**Work order:**
Leave out the pictures and output exactly the lines below from the one with "1 _ Máximo desempenho" down to the one with "- 🌿 📚 Happiest when outdoors or reading.", both of them included.

**Dataset records:**

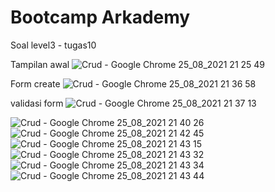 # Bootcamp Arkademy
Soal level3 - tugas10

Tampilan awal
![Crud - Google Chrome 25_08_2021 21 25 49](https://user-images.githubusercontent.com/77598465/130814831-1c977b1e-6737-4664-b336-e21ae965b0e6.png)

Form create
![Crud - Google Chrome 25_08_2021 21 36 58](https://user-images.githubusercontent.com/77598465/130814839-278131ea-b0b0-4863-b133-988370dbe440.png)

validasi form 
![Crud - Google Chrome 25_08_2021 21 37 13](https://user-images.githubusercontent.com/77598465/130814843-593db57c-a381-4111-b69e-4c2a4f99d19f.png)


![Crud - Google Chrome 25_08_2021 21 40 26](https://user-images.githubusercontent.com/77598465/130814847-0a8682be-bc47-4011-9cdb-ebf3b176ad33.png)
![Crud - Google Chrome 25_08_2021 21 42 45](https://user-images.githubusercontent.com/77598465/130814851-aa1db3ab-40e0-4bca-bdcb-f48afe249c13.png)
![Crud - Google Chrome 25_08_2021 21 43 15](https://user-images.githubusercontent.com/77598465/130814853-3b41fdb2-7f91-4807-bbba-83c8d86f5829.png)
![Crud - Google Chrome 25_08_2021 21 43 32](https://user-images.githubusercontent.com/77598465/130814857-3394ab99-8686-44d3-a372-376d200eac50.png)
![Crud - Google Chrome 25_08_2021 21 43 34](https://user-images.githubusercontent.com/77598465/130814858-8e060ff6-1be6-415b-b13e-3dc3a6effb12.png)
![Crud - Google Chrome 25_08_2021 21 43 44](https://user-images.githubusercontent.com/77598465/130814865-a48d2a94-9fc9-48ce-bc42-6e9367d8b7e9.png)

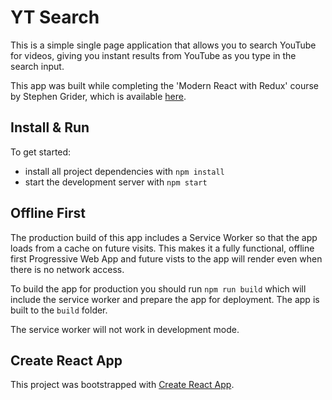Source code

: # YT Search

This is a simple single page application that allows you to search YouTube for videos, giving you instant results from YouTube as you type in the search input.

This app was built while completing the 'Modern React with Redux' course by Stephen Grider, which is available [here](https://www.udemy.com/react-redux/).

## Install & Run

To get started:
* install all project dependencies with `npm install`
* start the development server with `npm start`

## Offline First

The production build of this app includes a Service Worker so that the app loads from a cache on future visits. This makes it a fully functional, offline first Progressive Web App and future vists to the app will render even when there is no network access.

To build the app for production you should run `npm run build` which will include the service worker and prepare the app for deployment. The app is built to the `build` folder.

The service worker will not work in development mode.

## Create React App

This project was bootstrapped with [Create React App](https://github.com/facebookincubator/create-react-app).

--

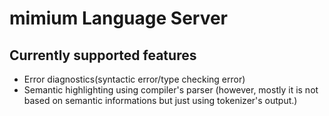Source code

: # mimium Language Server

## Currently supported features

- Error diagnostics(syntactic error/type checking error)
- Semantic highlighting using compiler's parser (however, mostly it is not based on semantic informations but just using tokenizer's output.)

* * *

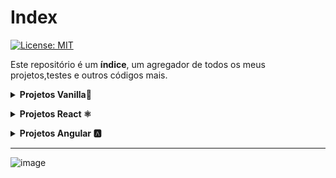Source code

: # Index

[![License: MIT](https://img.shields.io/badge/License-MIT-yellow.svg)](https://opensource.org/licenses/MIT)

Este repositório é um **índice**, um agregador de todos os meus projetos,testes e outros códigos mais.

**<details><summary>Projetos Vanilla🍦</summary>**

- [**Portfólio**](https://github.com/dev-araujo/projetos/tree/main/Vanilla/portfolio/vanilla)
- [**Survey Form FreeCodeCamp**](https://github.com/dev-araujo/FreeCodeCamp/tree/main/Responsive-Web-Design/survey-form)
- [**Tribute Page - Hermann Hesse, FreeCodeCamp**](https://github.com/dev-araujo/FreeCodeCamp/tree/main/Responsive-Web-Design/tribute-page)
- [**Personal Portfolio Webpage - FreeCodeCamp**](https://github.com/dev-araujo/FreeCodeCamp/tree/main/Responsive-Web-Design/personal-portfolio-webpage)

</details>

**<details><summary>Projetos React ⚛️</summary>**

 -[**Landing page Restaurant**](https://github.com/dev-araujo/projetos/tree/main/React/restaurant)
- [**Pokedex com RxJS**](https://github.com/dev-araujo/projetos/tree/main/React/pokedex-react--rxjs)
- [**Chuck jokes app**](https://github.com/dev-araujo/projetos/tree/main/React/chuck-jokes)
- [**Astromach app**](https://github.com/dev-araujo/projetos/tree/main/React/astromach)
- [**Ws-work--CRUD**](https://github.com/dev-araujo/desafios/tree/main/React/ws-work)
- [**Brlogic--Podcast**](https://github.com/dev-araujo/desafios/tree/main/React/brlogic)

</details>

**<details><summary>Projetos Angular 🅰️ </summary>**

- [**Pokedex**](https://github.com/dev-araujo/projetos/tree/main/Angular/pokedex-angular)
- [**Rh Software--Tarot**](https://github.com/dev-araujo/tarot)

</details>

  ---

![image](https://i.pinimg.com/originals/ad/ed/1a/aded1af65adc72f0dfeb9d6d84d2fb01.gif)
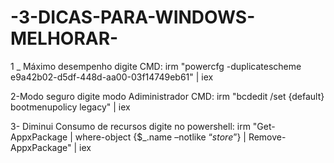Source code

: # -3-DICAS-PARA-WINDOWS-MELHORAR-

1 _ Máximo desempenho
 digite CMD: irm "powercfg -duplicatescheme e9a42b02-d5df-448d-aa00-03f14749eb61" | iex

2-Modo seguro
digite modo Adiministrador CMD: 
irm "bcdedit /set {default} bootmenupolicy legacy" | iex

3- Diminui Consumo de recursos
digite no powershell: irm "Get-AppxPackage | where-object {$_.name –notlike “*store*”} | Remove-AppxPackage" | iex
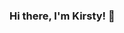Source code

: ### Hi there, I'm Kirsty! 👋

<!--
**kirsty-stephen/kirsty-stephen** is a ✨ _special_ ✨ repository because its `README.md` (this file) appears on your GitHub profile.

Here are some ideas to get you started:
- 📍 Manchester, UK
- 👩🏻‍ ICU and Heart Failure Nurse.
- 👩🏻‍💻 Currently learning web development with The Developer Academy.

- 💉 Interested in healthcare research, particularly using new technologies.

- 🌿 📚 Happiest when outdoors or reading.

**Expected answer:**
1 _ Máximo desempenho
 digite CMD: irm "powercfg -duplicatescheme e9a42b02-d5df-448d-aa00-03f14749eb61" | iex

2-Modo seguro
digite modo Adiministrador CMD: 
irm "bcdedit /set {default} bootmenupolicy legacy" | iex

3- Diminui Consumo de recursos
digite no powershell: irm "Get-AppxPackage | where-object {$_.name –notlike “*store*”} | Remove-AppxPackage" | iex
Source code

: ### Hi there, I'm Kirsty! 👋

<!--
**kirsty-stephen/kirsty-stephen** is a ✨ _special_ ✨ repository because its `README.md` (this file) appears on your GitHub profile.

Here are some ideas to get you started:
- 📍 Manchester, UK
- 👩🏻‍ ICU and Heart Failure Nurse.
- 👩🏻‍💻 Currently learning web development with The Developer Academy.

- 💉 Interested in healthcare research, particularly using new technologies.

- 🌿 📚 Happiest when outdoors or reading.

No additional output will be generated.